I'm using express-ntlm for authenticate my users on my app. For Mac OS, browsers ask for username and password and when a user insert a wrong password, it shows a page with a forbidden message. I overwrite forbidden
function on my custom library so I can redirect users to the current URL so they can insert username and password again. For some reason this works on Chrome but not on Firefox or Safari, it just keep refreshing the page but doesn't prompt users for username and password. Looks like browser is storing the failed tried of log in and doesn't let you try again.
forbidden: function(req,res){
res
.status(401)
.send(`<!DOCTYPE html><html><head><body>
<h2>Login failed, Please try again.</h2></body></head>
<script>
window.setTimeout(function() {
window.location.href = '${req.url}';
}, 1000);
</script></html>`)
}
NTLM only makes sense, if you use it for SSO (without manually entering credentials).

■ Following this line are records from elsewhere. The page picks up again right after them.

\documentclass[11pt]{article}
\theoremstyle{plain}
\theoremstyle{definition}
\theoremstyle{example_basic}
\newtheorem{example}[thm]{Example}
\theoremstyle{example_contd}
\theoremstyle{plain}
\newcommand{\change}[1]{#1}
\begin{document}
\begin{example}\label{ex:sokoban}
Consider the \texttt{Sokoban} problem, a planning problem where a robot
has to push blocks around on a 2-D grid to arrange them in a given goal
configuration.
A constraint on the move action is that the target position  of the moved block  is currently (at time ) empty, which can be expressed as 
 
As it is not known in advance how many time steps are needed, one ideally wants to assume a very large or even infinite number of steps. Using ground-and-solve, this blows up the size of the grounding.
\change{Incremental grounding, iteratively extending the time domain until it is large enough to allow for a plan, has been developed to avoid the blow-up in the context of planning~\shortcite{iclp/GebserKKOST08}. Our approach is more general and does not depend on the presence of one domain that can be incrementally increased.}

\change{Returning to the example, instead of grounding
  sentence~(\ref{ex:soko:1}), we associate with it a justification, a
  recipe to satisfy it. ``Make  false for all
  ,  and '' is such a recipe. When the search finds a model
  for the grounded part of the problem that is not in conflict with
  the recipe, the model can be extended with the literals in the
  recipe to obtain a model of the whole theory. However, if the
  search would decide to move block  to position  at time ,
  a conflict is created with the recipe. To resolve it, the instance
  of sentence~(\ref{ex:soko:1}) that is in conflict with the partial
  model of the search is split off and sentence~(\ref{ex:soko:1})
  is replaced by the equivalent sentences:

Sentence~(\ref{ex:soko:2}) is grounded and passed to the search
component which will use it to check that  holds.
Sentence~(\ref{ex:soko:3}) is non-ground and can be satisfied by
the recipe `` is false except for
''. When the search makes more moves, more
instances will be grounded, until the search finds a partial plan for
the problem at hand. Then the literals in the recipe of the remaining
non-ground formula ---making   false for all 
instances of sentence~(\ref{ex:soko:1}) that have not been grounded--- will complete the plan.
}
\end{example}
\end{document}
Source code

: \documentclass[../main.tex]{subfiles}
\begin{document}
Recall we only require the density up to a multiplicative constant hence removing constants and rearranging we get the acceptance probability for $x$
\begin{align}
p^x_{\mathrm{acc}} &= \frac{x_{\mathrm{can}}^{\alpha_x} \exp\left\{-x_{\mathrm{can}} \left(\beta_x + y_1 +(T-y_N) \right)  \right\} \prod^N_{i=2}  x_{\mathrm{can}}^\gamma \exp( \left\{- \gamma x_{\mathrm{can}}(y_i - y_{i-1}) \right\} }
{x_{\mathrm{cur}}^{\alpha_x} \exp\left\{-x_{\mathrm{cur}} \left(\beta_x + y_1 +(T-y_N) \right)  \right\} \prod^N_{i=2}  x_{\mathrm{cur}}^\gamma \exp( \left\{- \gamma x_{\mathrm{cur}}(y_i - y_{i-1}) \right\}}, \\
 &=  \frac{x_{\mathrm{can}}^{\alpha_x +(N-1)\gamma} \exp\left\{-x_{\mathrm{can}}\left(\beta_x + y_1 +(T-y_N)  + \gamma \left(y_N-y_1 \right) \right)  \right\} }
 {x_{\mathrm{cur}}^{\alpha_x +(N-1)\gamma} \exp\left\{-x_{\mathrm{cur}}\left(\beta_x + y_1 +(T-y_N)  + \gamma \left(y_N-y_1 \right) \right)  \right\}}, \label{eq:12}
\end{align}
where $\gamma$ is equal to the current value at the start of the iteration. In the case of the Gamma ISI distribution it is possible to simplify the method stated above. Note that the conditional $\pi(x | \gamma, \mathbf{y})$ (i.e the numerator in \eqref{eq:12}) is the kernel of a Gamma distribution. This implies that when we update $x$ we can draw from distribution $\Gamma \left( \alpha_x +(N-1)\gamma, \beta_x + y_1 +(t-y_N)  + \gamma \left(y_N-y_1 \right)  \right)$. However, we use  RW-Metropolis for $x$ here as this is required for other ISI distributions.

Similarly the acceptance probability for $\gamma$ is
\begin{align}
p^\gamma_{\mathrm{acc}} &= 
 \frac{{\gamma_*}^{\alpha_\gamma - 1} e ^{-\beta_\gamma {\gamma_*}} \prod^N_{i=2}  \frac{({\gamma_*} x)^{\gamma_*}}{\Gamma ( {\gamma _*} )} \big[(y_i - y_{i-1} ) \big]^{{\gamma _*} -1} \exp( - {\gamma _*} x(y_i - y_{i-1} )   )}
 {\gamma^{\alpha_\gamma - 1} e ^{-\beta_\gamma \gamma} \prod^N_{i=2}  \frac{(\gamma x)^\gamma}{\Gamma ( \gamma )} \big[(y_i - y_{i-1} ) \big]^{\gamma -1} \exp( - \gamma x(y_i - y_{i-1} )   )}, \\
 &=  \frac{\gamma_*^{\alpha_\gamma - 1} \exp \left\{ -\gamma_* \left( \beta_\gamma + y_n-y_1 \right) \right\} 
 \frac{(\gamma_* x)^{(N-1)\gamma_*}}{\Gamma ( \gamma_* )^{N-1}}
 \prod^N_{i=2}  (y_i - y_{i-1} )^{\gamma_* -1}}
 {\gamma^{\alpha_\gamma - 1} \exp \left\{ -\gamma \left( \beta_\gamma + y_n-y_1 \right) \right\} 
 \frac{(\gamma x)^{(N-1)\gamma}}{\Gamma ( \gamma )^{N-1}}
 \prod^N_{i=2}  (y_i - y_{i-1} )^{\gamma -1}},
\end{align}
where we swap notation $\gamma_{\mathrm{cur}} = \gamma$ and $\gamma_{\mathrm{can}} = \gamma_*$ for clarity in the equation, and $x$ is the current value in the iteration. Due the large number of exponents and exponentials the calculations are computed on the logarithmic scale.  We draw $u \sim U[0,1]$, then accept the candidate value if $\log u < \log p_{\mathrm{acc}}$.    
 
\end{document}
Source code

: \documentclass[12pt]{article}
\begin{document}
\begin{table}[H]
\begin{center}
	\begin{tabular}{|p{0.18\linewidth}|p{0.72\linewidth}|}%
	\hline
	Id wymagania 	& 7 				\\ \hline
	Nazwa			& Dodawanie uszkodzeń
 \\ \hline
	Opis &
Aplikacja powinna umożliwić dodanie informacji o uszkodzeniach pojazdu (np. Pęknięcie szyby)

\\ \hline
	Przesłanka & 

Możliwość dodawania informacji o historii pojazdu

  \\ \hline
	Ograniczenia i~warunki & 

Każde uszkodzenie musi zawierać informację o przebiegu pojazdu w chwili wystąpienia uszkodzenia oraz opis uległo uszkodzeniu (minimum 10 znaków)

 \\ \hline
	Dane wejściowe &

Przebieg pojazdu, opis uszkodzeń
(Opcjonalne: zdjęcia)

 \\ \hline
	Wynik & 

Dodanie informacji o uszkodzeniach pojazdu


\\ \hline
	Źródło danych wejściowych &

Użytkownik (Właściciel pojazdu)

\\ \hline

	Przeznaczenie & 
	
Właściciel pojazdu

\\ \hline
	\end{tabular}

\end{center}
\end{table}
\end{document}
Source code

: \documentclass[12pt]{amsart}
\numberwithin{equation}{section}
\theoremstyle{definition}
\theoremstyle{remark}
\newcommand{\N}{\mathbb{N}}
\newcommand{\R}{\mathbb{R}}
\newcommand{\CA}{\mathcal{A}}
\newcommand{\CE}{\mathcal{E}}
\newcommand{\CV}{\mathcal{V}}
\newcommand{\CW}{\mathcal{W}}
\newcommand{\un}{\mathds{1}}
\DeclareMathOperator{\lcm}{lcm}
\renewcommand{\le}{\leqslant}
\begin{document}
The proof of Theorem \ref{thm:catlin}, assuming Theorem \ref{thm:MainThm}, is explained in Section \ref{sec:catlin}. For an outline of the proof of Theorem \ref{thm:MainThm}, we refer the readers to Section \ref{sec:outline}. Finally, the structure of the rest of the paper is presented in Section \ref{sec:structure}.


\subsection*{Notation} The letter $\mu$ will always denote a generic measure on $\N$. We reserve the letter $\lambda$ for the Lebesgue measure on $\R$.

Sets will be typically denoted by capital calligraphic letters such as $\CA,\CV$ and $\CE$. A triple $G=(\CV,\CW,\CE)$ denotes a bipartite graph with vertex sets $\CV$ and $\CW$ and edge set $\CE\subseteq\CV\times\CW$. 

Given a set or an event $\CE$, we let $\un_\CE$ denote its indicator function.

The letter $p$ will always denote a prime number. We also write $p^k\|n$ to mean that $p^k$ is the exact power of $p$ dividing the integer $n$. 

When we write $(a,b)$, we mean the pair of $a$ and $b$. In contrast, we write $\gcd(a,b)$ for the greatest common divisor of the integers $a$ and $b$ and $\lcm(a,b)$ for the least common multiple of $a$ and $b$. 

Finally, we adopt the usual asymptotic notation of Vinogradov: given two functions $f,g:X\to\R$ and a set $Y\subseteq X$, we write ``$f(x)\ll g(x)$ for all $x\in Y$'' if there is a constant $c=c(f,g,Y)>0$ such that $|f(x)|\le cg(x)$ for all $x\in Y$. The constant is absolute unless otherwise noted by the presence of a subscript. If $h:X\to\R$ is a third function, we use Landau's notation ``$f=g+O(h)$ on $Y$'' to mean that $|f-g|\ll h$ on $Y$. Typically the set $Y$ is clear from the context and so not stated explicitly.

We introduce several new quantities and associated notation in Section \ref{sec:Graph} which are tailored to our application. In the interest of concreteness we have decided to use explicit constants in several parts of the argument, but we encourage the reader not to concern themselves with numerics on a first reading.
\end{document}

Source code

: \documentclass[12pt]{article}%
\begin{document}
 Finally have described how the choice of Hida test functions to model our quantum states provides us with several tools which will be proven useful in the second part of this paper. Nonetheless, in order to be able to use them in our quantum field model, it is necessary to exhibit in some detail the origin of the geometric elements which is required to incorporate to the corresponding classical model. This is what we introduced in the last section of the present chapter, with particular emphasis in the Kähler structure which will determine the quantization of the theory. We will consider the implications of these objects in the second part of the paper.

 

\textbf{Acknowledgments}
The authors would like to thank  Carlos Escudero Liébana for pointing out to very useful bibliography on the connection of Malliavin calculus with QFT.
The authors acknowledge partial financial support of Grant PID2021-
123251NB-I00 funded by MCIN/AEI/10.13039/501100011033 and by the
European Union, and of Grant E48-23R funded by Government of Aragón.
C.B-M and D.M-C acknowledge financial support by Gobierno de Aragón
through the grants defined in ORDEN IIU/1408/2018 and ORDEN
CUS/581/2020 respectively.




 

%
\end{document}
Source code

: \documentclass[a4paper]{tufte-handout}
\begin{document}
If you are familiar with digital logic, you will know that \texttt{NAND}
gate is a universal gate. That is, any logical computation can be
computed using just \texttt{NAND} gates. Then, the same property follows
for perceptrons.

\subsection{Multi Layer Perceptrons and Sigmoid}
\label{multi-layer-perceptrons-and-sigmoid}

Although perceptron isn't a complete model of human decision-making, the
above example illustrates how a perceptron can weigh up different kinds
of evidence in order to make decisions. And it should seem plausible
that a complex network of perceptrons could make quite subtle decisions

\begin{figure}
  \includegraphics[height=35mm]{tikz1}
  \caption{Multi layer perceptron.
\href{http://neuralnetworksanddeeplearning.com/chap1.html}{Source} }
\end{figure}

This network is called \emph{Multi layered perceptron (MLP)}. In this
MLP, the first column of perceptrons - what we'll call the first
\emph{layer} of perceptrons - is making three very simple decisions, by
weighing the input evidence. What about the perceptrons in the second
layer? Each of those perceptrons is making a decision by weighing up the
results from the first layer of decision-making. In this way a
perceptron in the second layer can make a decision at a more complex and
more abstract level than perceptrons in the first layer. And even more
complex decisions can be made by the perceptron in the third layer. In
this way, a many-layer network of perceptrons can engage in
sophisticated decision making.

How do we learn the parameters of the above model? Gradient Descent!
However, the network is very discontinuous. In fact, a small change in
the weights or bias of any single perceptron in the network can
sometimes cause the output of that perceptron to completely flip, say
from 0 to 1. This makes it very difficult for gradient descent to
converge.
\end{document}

In your case I would suggest you to create your own username/password form and then use some Active Directory / LDAP module to authenticate against the Domain Controller. If it succeeds the user will be logged in, otherwise you show an error and the user can try again.
You can also combine them and use
express-ntlm
if a browser comes along that support NTLM (e.g. IE) and otherwise show a login form. In my opinion this would be the biggest benefit and best UX for your users.